**Task details:**
Starting from the top of the entries below and ending with the line containing "for SDXL training.\", restate every line word for word, pictures omitted.

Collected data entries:
= = = = = = =

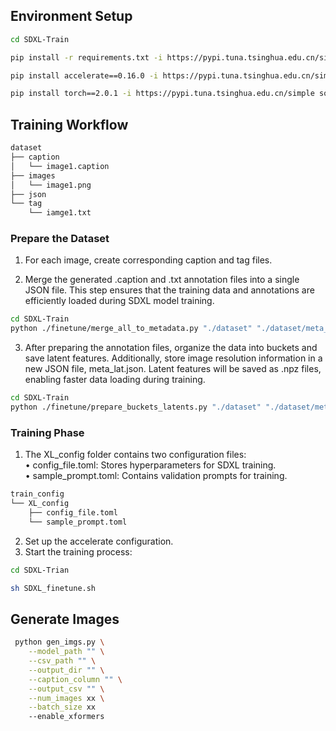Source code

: 
## Environment Setup
```bash
cd SDXL-Train

pip install -r requirements.txt -i https://pypi.tuna.tsinghua.edu.cn/simple some-package

pip install accelerate==0.16.0 -i https://pypi.tuna.tsinghua.edu.cn/simple some-package

pip install torch==2.0.1 -i https://pypi.tuna.tsinghua.edu.cn/simple some-package
```

## Training Workflow
```bash
dataset
├── caption
│   └── image1.caption
├── images
│   └── image1.png
├── json
└── tag
    └── iamge1.txt
```

### Prepare the Dataset
1.	For each image, create corresponding caption and tag files.

2.	Merge the generated .caption and .txt annotation files into a single JSON file. This step ensures that the training data and annotations are efficiently loaded during SDXL model training.
```bash
cd SDXL-Train
python ./finetune/merge_all_to_metadata.py "./dataset" "./dataset/meta_clean.json"
```
3.	After preparing the annotation files, organize the data into buckets and save latent features. Additionally, store image resolution information in a new JSON file, meta_lat.json. Latent features will be saved as .npz files, enabling faster data loading during training.
```bash
cd SDXL-Train
python ./finetune/prepare_buckets_latents.py "./dataset" "./dataset/meta_clean.json" "./dataset/meta_lat.json" "model_path" --batch_size 4 --max_resolution "512,512"
```

### Training Phase
1.	The XL_config folder contains two configuration files: \
	• config_file.toml: Stores hyperparameters for SDXL training.\
	• sample_prompt.toml: Contains validation prompts for training.
```bash
train_config
└── XL_config
    ├── config_file.toml
    └── sample_prompt.toml
```

2.	Set up the accelerate configuration.
3.	Start the training process:
```bash
cd SDXL-Trian

sh SDXL_finetune.sh
```

## Generate Images
```bash
 python gen_imgs.py \
    --model_path "" \
    --csv_path "" \
    --output_dir "" \
    --caption_column "" \
    --output_csv "" \
    --num_images xx \
    --batch_size xx
    --enable_xformers
```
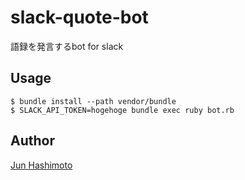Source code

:# slack-quote-bot

語録を発言するbot for slack

## Usage

```
$ bundle install --path vendor/bundle
$ SLACK_API_TOKEN=hogehoge bundle exec ruby bot.rb
```

## Author

[Jun Hashimoto](https://github.com/manji602)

= = = = = = =

**Output for this task:**
Source code

: 
## Environment Setup
```bash
cd SDXL-Train

pip install -r requirements.txt -i https://pypi.tuna.tsinghua.edu.cn/simple some-package

pip install accelerate==0.16.0 -i https://pypi.tuna.tsinghua.edu.cn/simple some-package

pip install torch==2.0.1 -i https://pypi.tuna.tsinghua.edu.cn/simple some-package
```

## Training Workflow
```bash
dataset
├── caption
│   └── image1.caption
├── images
│   └── image1.png
├── json
└── tag
    └── iamge1.txt
```

### Prepare the Dataset
1.	For each image, create corresponding caption and tag files.

2.	Merge the generated .caption and .txt annotation files into a single JSON file. This step ensures that the training data and annotations are efficiently loaded during SDXL model training.
```bash
cd SDXL-Train
python ./finetune/merge_all_to_metadata.py "./dataset" "./dataset/meta_clean.json"
```
3.	After preparing the annotation files, organize the data into buckets and save latent features. Additionally, store image resolution information in a new JSON file, meta_lat.json. Latent features will be saved as .npz files, enabling faster data loading during training.
```bash
cd SDXL-Train
python ./finetune/prepare_buckets_latents.py "./dataset" "./dataset/meta_clean.json" "./dataset/meta_lat.json" "model_path" --batch_size 4 --max_resolution "512,512"
```

### Training Phase
1.	The XL_config folder contains two configuration files: \
	• config_file.toml: Stores hyperparameters for SDXL training.\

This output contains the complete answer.